_Exercise aim_. Gather all lines in the records below that include the word "xrandr".

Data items
******************************

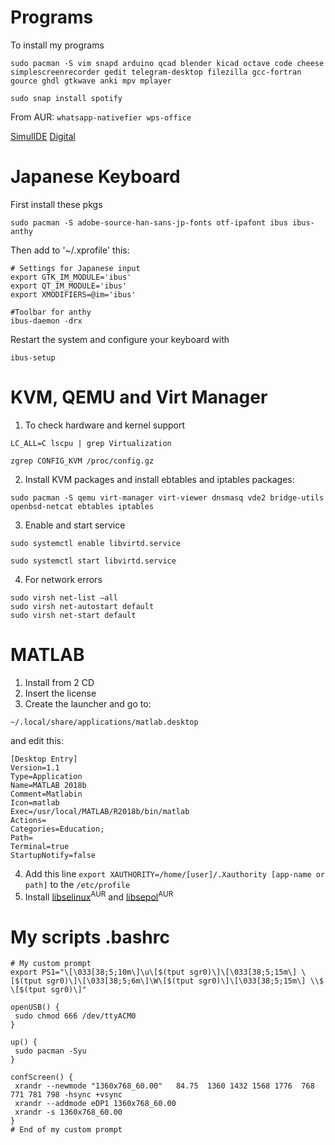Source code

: # Programs

To install my programs

```sudo pacman -S vim snapd arduino qcad blender kicad octave code cheese simplescreenrecorder gedit telegram-desktop filezilla gcc-fortran gource ghdl gtkwave anki mpv mplayer```

```sudo snap install spotify```

From AUR:
```whatsapp-nativefier wps-office```

[SimulIDE](https://www.simulide.com/)
[Digital](https://github.com/taffarel55/Digital/)

# Japanese Keyboard

First install these pkgs

```sudo pacman -S adobe-source-han-sans-jp-fonts otf-ipafont ibus ibus-anthy```

Then add to '~/.xprofile' this:
```
# Settings for Japanese input
export GTK_IM_MODULE='ibus'
export QT_IM_MODULE='ibus'
export XMODIFIERS=@im='ibus'

#Toolbar for anthy
ibus-daemon -drx
```

Restart the system and configure your keyboard with

```ibus-setup```

# KVM, QEMU and Virt Manager

1. To check hardware and kernel support

```LC_ALL=C lscpu | grep Virtualization```

```zgrep CONFIG_KVM /proc/config.gz```

2. Install KVM packages and install ebtables and iptables packages:

```sudo pacman -S qemu virt-manager virt-viewer dnsmasq vde2 bridge-utils openbsd-netcat ebtables iptables```

3. Enable and start service

```sudo systemctl enable libvirtd.service```

```sudo systemctl start libvirtd.service```

4. For network errors

```
sudo virsh net-list –all
sudo virsh net-autostart default
sudo virsh net-start default

```
# MATLAB

1. Install from 2 CD
2. Insert the license
3. Create the launcher and go to:

```~/.local/share/applications/matlab.desktop```

and edit this:
```
[Desktop Entry]
Version=1.1
Type=Application
Name=MATLAB 2018b
Comment=Matlabin
Icon=matlab
Exec=/usr/local/MATLAB/R2018b/bin/matlab
Actions=
Categories=Education;
Path=
Terminal=true
StartupNotify=false
```
4. Add this line ```export XAUTHORITY=/home/[user]/.Xauthority [app-name or path]``` to the ```/etc/profile```
5. Install [libselinux](https://aur.archlinux.org/packages/libselinux/)<sup>AUR</sup> and [libsepol](https://aur.archlinux.org/packages/libsepol/)<sup>AUR</sup>

# My scripts .bashrc

```
# My custom prompt
export PS1="\[\033[38;5;10m\]\u\[$(tput sgr0)\]\[\033[38;5;15m\] \[$(tput sgr0)\]\[\033[38;5;6m\]\W\[$(tput sgr0)\]\[\033[38;5;15m\] \\$ \[$(tput sgr0)\]"

openUSB() {
 sudo chmod 666 /dev/ttyACM0
}

up() {
 sudo pacman -Syu 
}

confScreen() {
 xrandr --newmode "1360x768_60.00"   84.75  1360 1432 1568 1776  768 771 781 798 -hsync +vsync
 xrandr --addmode eDP1 1360x768_60.00
 xrandr -s 1360x768_60.00
}
# End of my custom prompt
```
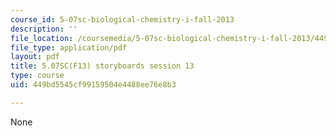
 ```yaml
---
course_id: 5-07sc-biological-chemistry-i-fall-2013
description: ''
file_location: /coursemedia/5-07sc-biological-chemistry-i-fall-2013/449bd5545cf99159504e4488ee76e8b3_sb_session13.pdf
file_type: application/pdf
layout: pdf
title: 5.07SC(F13) storyboards session 13
type: course
uid: 449bd5545cf99159504e4488ee76e8b3

---
```

None
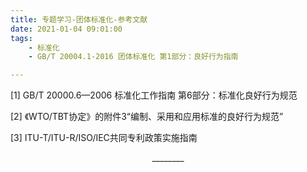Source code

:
 ```yaml
---
title: 专题学习-团体标准化-参考文献
date: 2021-01-04 09:01:00
tags: 
	- 标准化
	- GB/T 20004.1-2016 团体标准化 第1部分：良好行为指南

---
```




[1] GB/T 20000.6—2006 标准化工作指南 第6部分：标准化良好行为规范

[2] 《WTO/TBT协定》的附件3“编制、采用和应用标准的良好行为规范”

[3] ITU-T/ITU-R/ISO/IEC共同专利政策实施指南 



<center>________</center>
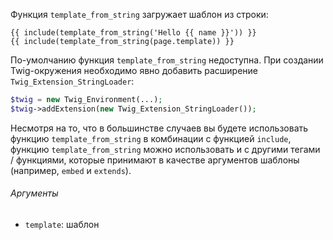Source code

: Функция ```template_from_string``` загружает шаблон из строки:

```twig
{{ include(template_from_string('Hello {{ name }}')) }}
{{ include(template_from_string(page.template)) }}
```

По-умолчанию функция ```template_from_string``` недоступна. При создании Twig-окружения необходимо явно добавить расширение ```Twig_Extension_StringLoader```:

```php
$twig = new Twig_Environment(...);
$twig->addExtension(new Twig_Extension_StringLoader());
```

Несмотря на то, что в большинстве случаев вы будете использовать функцию ```template_from_string``` в комбинации с функцией ```include```, функцию ```template_from_string``` можно использовать и с другими тегами / функциями, которые принимают в качестве аргументов шаблоны (например, ```embed``` и ```extends```).

###### Аргументы

- ```template```: шаблон

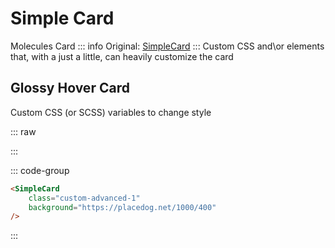# Simple Card
<Badge type="tip">Molecules</Badge> <Badge type="info">Card</Badge>
::: info Original:
[SimpleCard](/molecules/cards/SimpleCard)
:::
Custom CSS and\or elements that, with a just a little, can heavily customize the card


<!-- @include: ./SimpleCard-custom-fragment-simple.md -->

## Glossy Hover Card
Custom CSS (or SCSS) variables to change style

::: raw
<div class="dev-section">
    <SimpleCard
        :color="pageTheme"
        variant="overlay"
        title="Title of Lorem Ipsum"
        subtitle="Subtitle of Lorem Ipsum"
        background="https://placedog.net/1000/400"
        :text="exampleText"
    />
</div>
:::

::: code-group
```html [border and icons mixed colors]
<SimpleCard
    class="custom-advanced-1"
    background="https://placedog.net/1000/400"
/>
```
:::

<style lang="scss">
@use "../../theme.scss" as theme;

.simple-card {
  &.custom-advanced-1 {
  --shadow-color: var(--secondary-500);

    height: 400px;
    width: 300px;
    overflow: hidden;
    box-shadow:
        0 7px 9px -4px rgba(var(--shadow-color) / .6),
        0 14px 21px 2px rgba(var(--shadow-color) / .4),
        0 5px 26px 4px rgba(var(--shadow-color) / .2);

    &:hover {
      transform: translateY(-3px) scale(1.05) rotateX(15deg);

      &:after {
        transform: rotate(25deg);
        top: -40%;
        opacity: 0.15;
      }
    }
  }
}
</style>

<script setup>
import { SimpleCard, SimpleCardHeader, SimpleCardContent, SimpleCardFooter, SimpleCardActions, SimpleCardMedia, SimpleButton } from '../../../src/';

const exampleText = 'Lorem Ipsum sit dolor Lorem Ipsum sit dolor Lorem Ipsum sit dolor Lorem Ipsum sit dolor Lorem Ipsum sit dolor Lorem Ipsum sit dolor Lorem Ipsum sit dolor Lorem Ipsum sit dolor'
</script>

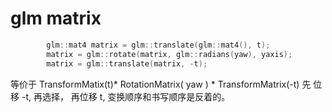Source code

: # glm matrix

```c++
        glm::mat4 matrix = glm::translate(glm::mat4(), t);
        matrix = glm::rotate(matrix, glm::radians(yaw), yaxis);
        matrix = glm::translate(matrix, -t);
```

等价于
TransformMatix(t)* RotationMatrix( yaw ) * TransformMatrix(-t)
先 位移 -t, 再选择， 再位移 t, 变换顺序和书写顺序是反着的。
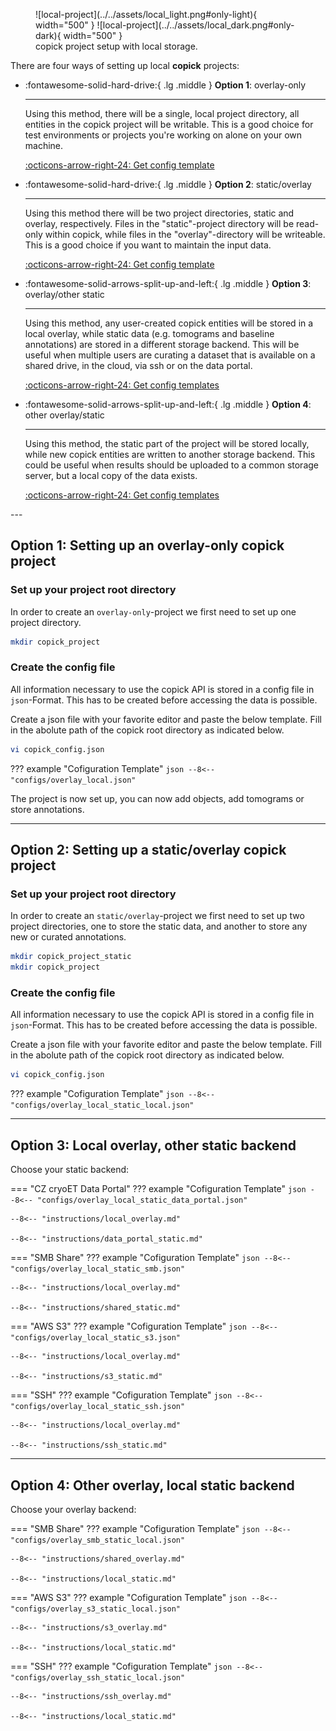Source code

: <figure markdown="span">
  ![local-project](../../assets/local_light.png#only-light){ width="500" }
  ![local-project](../../assets/local_dark.png#only-dark){ width="500" }
  <figcaption>copick project setup with local storage.</figcaption>
</figure>

There are four ways of setting up local **copick** projects:

<div class="grid cards" markdown>

-   :fontawesome-solid-hard-drive:{ .lg .middle }   __Option 1__: overlay-only

    ---

    Using this method, there will be a single, local project directory, all entities in the copick project
    will be writable. This is a good choice for test environments or projects you're working on alone on your own
    machine.

    [:octicons-arrow-right-24: Get config template](#option-1-setting-up-an-overlay-only-copick-project)


-   :fontawesome-solid-hard-drive:{ .lg .middle }   __Option 2__: static/overlay

    ---

    Using this method there will be two project directories, static and overlay, respectively. Files
    in the "static"-project directory will be read-only within copick, while files in the "overlay"-directory will be
    writeable. This is a good choice if you want to maintain the input data.

    [:octicons-arrow-right-24: Get config template](#option-2-setting-up-a-staticoverlay-copick-project)

-   :fontawesome-solid-arrows-split-up-and-left:{ .lg .middle } __Option 3__: overlay/other static

    ---

    Using this method, any user-created copick entities will be stored in a local overlay, while static data (e.g.
    tomograms and baseline annotations) are stored in a different storage backend. This will be useful when multiple
    users are curating a dataset that is available on a shared drive, in the cloud, via ssh or on the data portal.

    [:octicons-arrow-right-24: Get config templates](#option-3-local-overlay-other-static-backend)

-   :fontawesome-solid-arrows-split-up-and-left:{ .lg .middle } __Option 4__: other overlay/static

    ---

    Using this method, the static part of the project will be stored locally, while new copick entities are written to
    another storage backend. This could be useful when results should be uploaded to a common storage server, but a local
    copy of the data exists.

    [:octicons-arrow-right-24: Get config templates](#option-4-other-overlay-local-static-backend)
</div>
---

## Option 1: Setting up an overlay-only copick project

### Set up your project root directory

In order to create an `overlay-only`-project we first need to set up one project directory.

```bash
mkdir copick_project
```

### Create the config file

All information necessary to use the copick API is stored in a config file in `json`-Format. This has to be created
before accessing the data is possible.


Create a json file with your favorite editor and paste the below template. Fill in the abolute path of the copick
root directory as indicated below.

```bash
vi copick_config.json
```

??? example "Cofiguration Template"
    ```json
    --8<-- "configs/overlay_local.json"
    ```

The project is now set up, you can now add objects, add tomograms or store annotations.

---

## Option 2: Setting up a static/overlay copick project

### Set up your project root directory

In order to create an `static/overlay`-project we first need to set up two project directories, one to store the static
data, and another to store any new or curated annotations.

```bash
mkdir copick_project_static
mkdir copick_project
```

### Create the config file

All information necessary to use the copick API is stored in a config file in `json`-Format. This has to be created
before accessing the data is possible.


Create a json file with your favorite editor and paste the below template. Fill in the abolute path of the copick
root directory as indicated below.

```bash
vi copick_config.json
```

??? example "Cofiguration Template"
    ```json
    --8<-- "configs/overlay_local_static_local.json"
    ```

---

## Option 3: Local overlay, other static backend

Choose your static backend:

=== "CZ cryoET Data Portal"
    ??? example "Cofiguration Template"
        ```json
        --8<-- "configs/overlay_local_static_data_portal.json"
        ```

    --8<-- "instructions/local_overlay.md"

    --8<-- "instructions/data_portal_static.md"


=== "SMB Share"
    ??? example "Cofiguration Template"
        ```json
        --8<-- "configs/overlay_local_static_smb.json"
        ```

    --8<-- "instructions/local_overlay.md"

    --8<-- "instructions/shared_static.md"

=== "AWS S3"
    ??? example "Cofiguration Template"
        ```json
        --8<-- "configs/overlay_local_static_s3.json"
        ```

    --8<-- "instructions/local_overlay.md"

    --8<-- "instructions/s3_static.md"

=== "SSH"
    ??? example "Cofiguration Template"
        ```json
        --8<-- "configs/overlay_local_static_ssh.json"
        ```

    --8<-- "instructions/local_overlay.md"

    --8<-- "instructions/ssh_static.md"

---

## Option 4: Other overlay, local static backend

Choose your overlay backend:

=== "SMB Share"
    ??? example "Cofiguration Template"
        ```json
        --8<-- "configs/overlay_smb_static_local.json"
        ```

    --8<-- "instructions/shared_overlay.md"

    --8<-- "instructions/local_static.md"

=== "AWS S3"
    ??? example "Cofiguration Template"
        ```json
        --8<-- "configs/overlay_s3_static_local.json"
        ```

    --8<-- "instructions/s3_overlay.md"

    --8<-- "instructions/local_static.md"

=== "SSH"
    ??? example "Cofiguration Template"
        ```json
        --8<-- "configs/overlay_ssh_static_local.json"
        ```

    --8<-- "instructions/ssh_overlay.md"

    --8<-- "instructions/local_static.md"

******************************

_Problem solution_.
 xrandr --newmode "1360x768_60.00"   84.75  1360 1432 1568 1776  768 771 781 798 -hsync +vsync
 xrandr --addmode eDP1 1360x768_60.00
 xrandr -s 1360x768_60.00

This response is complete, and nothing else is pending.